LA has chosen 1997 as the year to mark the anniversary of an event that remains seared in the memories of Angelenos, far more terrifyingly than either the LA earthquake or the OJ Simpson trial that followed. People remember being trapped in a violent and burning city, desperate to get home and find family members. The riots sent a wave of people out of the city and out of the state, fuelling white emigration to the north and west. But like Mr Rachel, the city seems uncertain how to commemorate the riots. The African American Unity Centre, where he works, is sponsoring a "Unity Day of Celebration", bringing together white, black, Latino, and Korean community groups to remember the "LA Civil Unrest", the politically correct usage. The Korean community was the hardest hit in the riots, with some 2,500 businesses looted or destroyed. But even Yohngsohk Choe, head of a Koreatown business association formed to liaise with the LAPD, described the riots as an opportunity to "learn a lesson" and promote positive "empowerment". He said: "At one time, we thought the riots shattered our American dream, but we are here to stay."
But a recent special screening of Riot, a television film, at the First African Methodist Church, provoked what the Los Angeles Times called an "eruption of anger and emotion" from the racially-mixed audience.

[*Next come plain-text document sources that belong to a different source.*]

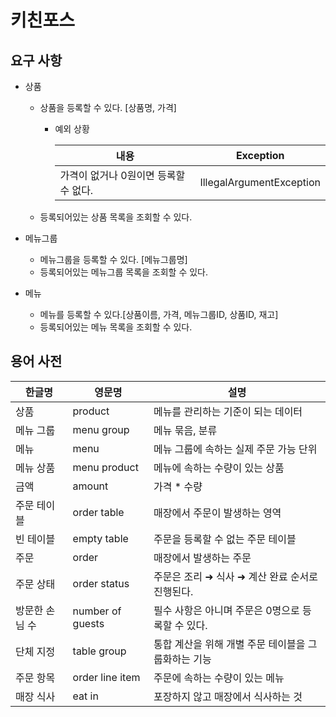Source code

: # 키친포스

## 요구 사항

- 상품

    - 상품을 등록할 수 있다. [상품명, 가격]

        * 예외 상황

          |내용|Exception|
          |---|---|
          | 가격이 없거나 0원이면 등록할 수 없다. | IllegalArgumentException |
        
    - 등록되어있는 상품 목록을 조회할 수 있다.
    
- 메뉴그룹
  
    - 메뉴그룹을 등록할 수 있다. [메뉴그룹명]
    - 등록되어있는 메뉴그룹 목록을 조회할 수 있다.
    
- 메뉴
    
    - 메뉴를 등록할 수 있다.[상품이름, 가격, 메뉴그룹ID, 상품ID, 재고]
    - 등록되어있는 메뉴 목록을 조회할 수 있다.
    


## 용어 사전

| 한글명 | 영문명 | 설명 |
| --- | --- | --- |
| 상품 | product | 메뉴를 관리하는 기준이 되는 데이터 |
| 메뉴 그룹 | menu group | 메뉴 묶음, 분류 |
| 메뉴 | menu | 메뉴 그룹에 속하는 실제 주문 가능 단위 |
| 메뉴 상품 | menu product | 메뉴에 속하는 수량이 있는 상품 |
| 금액 | amount | 가격 * 수량 |
| 주문 테이블 | order table | 매장에서 주문이 발생하는 영역 |
| 빈 테이블 | empty table | 주문을 등록할 수 없는 주문 테이블 |
| 주문 | order | 매장에서 발생하는 주문 |
| 주문 상태 | order status | 주문은 조리 ➜ 식사 ➜ 계산 완료 순서로 진행된다. |
| 방문한 손님 수 | number of guests | 필수 사항은 아니며 주문은 0명으로 등록할 수 있다. |
| 단체 지정 | table group | 통합 계산을 위해 개별 주문 테이블을 그룹화하는 기능 |
| 주문 항목 | order line item | 주문에 속하는 수량이 있는 메뉴 |
| 매장 식사 | eat in | 포장하지 않고 매장에서 식사하는 것 |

The film, based on four fictional stories from different communities, tried to be unsentimental about the shootings and burnings. "Instead of riot, this movie should be called Stereotype," one viewer shouted. Rebuild Los Angeles, the private consortium set up to redevelop the worst-hit areas of the city, dissolved in January. Critics said it had come nowhere near keeping the promises that were made. In one particular bone of contention, major supermarket chains built only a fraction of the 30 new stores that were pledged.
If racial divides in the city are as sharp as ever, politically LA has the feeling of a city asleep. Like other major US cities, it has seen a sharp downturn in its crime rates, while eco- nomically California's recovery continues. Republican Mayor Richard Riordan recently won re-election in a contest that went virtually ignored. He easily defeated Democrat Assemblyman Tom Hayden. Even the firing this spring of Willie Williams, the city's first black police chief installed in the wake of the riots, failed to galvanise much interest. Quietly, however, the political map of Los Angeles is being redrawn. The city's Latino minority, now estimated at up to 40 per cent of its population, has been going to the polling booths in record numbers. LA is becoming an increasingly Hispanic city with black political power at risk of being marginalised.